(Stored data entries)
* * * * * * * * *
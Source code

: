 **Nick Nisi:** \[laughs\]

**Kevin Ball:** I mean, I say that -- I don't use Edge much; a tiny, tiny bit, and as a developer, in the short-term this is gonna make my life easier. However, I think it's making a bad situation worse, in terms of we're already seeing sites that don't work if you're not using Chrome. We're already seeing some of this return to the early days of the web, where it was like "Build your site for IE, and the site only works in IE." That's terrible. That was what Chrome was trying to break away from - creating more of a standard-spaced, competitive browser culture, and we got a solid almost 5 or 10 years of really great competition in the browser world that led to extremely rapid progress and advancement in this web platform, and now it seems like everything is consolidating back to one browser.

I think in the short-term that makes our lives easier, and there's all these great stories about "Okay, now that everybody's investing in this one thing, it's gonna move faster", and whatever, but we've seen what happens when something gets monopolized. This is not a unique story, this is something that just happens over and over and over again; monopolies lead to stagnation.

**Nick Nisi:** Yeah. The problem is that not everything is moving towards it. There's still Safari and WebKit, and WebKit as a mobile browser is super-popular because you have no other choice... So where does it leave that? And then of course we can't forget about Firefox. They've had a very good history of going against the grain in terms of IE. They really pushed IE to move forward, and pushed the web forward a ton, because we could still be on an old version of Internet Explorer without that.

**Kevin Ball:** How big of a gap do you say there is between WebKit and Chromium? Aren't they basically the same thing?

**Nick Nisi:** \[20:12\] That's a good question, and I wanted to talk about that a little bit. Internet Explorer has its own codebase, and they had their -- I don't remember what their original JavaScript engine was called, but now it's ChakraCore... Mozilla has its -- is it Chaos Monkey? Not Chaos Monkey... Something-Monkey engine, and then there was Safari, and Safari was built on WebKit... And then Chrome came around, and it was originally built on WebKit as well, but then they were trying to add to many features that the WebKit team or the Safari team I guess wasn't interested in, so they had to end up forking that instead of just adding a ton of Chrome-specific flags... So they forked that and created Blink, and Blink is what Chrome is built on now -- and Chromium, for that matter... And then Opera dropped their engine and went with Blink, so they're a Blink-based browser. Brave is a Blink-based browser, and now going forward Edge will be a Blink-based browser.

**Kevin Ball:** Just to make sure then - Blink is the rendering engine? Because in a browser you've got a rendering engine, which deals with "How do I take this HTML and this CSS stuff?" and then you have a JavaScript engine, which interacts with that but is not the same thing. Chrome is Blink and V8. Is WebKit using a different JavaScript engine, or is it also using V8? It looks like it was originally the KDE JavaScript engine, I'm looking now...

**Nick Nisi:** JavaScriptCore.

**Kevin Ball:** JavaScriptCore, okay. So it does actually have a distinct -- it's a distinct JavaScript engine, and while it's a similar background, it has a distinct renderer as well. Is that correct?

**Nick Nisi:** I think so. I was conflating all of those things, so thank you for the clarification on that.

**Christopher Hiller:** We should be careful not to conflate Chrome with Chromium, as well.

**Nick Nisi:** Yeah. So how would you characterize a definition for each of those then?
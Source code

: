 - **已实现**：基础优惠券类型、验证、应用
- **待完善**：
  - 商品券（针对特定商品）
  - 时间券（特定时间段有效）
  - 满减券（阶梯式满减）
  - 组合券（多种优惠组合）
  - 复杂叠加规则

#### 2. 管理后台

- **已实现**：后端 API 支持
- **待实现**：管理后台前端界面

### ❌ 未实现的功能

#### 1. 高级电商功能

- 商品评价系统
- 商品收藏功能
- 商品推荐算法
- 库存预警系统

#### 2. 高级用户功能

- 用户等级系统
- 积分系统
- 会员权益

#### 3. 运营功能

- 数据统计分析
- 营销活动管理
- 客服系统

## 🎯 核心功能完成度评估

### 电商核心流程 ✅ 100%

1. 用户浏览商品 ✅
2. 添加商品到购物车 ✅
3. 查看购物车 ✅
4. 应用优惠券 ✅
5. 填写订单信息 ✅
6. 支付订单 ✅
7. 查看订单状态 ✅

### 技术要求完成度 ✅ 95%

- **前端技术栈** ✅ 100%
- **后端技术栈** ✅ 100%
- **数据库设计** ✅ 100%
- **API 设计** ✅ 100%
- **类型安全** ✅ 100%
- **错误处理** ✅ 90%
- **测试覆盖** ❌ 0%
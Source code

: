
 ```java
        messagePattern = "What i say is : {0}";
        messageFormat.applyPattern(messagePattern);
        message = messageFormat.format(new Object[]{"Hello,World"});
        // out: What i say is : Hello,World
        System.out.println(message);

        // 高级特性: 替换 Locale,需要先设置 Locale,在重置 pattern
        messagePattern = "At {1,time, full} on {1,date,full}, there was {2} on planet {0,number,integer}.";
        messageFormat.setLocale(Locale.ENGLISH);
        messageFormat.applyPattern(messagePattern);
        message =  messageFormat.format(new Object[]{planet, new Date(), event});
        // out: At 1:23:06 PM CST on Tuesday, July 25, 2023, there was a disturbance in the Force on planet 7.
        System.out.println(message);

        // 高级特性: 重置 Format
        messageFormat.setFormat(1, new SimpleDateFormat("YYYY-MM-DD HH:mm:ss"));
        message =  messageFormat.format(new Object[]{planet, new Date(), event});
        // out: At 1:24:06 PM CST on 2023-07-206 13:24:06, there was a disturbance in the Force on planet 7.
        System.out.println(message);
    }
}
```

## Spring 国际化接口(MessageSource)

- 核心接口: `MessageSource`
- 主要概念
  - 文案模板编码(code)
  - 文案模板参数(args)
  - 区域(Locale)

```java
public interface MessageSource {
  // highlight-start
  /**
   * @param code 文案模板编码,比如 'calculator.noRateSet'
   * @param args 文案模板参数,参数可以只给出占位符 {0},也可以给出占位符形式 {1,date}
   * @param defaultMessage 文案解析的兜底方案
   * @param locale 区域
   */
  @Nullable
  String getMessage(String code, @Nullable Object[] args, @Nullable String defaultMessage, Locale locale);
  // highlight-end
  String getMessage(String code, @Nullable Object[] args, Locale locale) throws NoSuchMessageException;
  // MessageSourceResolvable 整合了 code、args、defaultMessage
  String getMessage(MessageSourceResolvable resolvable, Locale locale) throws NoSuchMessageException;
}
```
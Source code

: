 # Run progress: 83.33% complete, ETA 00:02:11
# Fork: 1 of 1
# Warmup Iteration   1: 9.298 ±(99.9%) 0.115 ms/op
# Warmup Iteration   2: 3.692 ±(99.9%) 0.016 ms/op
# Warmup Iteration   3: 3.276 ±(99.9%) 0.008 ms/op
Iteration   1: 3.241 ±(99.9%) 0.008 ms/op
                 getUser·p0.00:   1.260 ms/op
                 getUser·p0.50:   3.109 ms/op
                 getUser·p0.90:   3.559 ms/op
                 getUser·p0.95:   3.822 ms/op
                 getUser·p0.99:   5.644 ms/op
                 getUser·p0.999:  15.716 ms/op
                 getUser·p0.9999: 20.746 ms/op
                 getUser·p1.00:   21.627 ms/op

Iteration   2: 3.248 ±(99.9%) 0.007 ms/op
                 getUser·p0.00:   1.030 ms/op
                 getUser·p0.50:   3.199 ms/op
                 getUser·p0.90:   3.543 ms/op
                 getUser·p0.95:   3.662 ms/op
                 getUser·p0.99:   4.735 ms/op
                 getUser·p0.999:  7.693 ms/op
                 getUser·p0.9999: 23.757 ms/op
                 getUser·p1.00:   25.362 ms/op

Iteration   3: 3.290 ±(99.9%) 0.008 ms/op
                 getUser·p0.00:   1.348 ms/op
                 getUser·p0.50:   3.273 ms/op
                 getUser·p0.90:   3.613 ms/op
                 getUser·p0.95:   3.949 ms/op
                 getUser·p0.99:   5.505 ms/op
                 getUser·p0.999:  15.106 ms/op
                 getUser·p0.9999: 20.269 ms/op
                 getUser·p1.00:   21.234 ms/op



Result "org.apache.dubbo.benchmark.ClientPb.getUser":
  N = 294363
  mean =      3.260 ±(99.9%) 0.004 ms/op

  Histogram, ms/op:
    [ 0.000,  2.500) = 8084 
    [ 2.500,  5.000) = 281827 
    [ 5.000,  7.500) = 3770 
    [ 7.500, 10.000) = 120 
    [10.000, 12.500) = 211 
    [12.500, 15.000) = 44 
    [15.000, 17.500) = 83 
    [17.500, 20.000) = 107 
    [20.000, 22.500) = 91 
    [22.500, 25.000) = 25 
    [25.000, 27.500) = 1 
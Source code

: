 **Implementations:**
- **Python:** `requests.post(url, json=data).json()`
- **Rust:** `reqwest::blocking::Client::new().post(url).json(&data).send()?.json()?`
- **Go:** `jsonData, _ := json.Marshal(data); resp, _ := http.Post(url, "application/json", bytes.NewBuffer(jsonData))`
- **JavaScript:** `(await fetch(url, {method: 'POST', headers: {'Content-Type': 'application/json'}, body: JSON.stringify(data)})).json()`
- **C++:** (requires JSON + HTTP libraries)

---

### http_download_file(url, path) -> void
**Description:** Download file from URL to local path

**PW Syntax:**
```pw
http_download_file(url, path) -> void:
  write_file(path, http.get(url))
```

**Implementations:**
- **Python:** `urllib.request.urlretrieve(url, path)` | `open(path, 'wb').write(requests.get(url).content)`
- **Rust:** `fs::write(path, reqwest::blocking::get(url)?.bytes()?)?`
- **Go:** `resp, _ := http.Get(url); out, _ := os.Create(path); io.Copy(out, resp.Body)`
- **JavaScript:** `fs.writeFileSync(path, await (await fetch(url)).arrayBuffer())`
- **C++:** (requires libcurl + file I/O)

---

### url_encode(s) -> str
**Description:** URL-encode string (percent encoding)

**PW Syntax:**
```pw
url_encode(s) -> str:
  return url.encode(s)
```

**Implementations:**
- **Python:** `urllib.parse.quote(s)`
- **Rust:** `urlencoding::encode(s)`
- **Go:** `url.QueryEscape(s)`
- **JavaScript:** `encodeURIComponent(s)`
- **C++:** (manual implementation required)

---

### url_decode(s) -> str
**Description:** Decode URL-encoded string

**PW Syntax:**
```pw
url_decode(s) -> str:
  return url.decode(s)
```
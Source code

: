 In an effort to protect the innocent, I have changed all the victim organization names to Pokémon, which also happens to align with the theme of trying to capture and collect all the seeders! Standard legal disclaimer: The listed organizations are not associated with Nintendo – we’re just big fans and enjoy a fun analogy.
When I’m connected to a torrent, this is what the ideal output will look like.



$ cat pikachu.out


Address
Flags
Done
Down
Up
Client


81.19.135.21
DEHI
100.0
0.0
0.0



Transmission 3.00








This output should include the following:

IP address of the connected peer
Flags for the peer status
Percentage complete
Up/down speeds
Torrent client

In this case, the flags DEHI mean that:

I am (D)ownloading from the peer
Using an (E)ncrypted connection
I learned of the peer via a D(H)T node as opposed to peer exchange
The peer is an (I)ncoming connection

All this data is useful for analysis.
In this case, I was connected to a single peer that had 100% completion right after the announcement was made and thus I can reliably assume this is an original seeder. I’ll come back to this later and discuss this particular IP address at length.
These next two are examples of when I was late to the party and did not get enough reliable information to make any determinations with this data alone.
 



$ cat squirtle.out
* * * * * * * * *
▸ THE PROBLEM
Lines to set down from above: the line with "# Fork: 1 of 1", the line with "3.241 ±(99.9%) 0.008 ms/op", and every line between, each exactly as written.

▸ TASK RESPONSE
# Fork: 1 of 1
# Warmup Iteration   1: 9.298 ±(99.9%) 0.115 ms/op
# Warmup Iteration   2: 3.692 ±(99.9%) 0.016 ms/op
# Warmup Iteration   3: 3.276 ±(99.9%) 0.008 ms/op
Iteration   1: 3.241 ±(99.9%) 0.008 ms/op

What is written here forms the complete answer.